Transcribe everything in the records exactly. Skip the images.

_ _ _ _ _ _ _

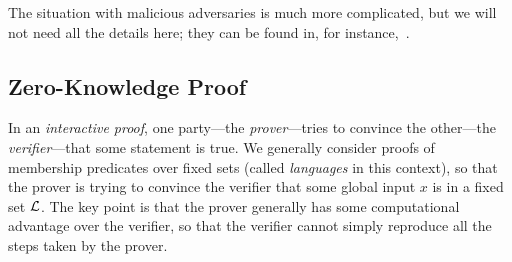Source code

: The situation with malicious adversaries is much more complicated, but we will
not need all the details here; they can be found in, for instance,~\cite[Section
4]{lindell-2017}.




\subsection{Zero-Knowledge Proof}
\label{sec:zkp}

In an \emph{interactive proof}, one party---the \emph{prover}---tries to
convince the other---the \emph{verifier}---that some statement is true. We
generally consider proofs of membership predicates over fixed sets (called
\emph{languages} in this context), so that the prover is trying to convince the
verifier that some global input $x$ is in a fixed set $\mathcal{L}$. The key point is
that the prover generally has some computational advantage over the verifier, so
that the verifier cannot simply reproduce all the steps taken by the prover.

_ _ _ _ _ _ _

▶ _WRITTEN REPLY_:
Source code

: The situation with malicious adversaries is much more complicated, but we will
not need all the details here; they can be found in, for instance,~\cite[Section
4]{lindell-2017}.




\subsection{Zero-Knowledge Proof}
\label{sec:zkp}

In an \emph{interactive proof}, one party---the \emph{prover}---tries to
convince the other---the \emph{verifier}---that some statement is true. We
generally consider proofs of membership predicates over fixed sets (called
\emph{languages} in this context), so that the prover is trying to convince the
verifier that some global input $x$ is in a fixed set $\mathcal{L}$. The key point is
that the prover generally has some computational advantage over the verifier, so
that the verifier cannot simply reproduce all the steps taken by the prover.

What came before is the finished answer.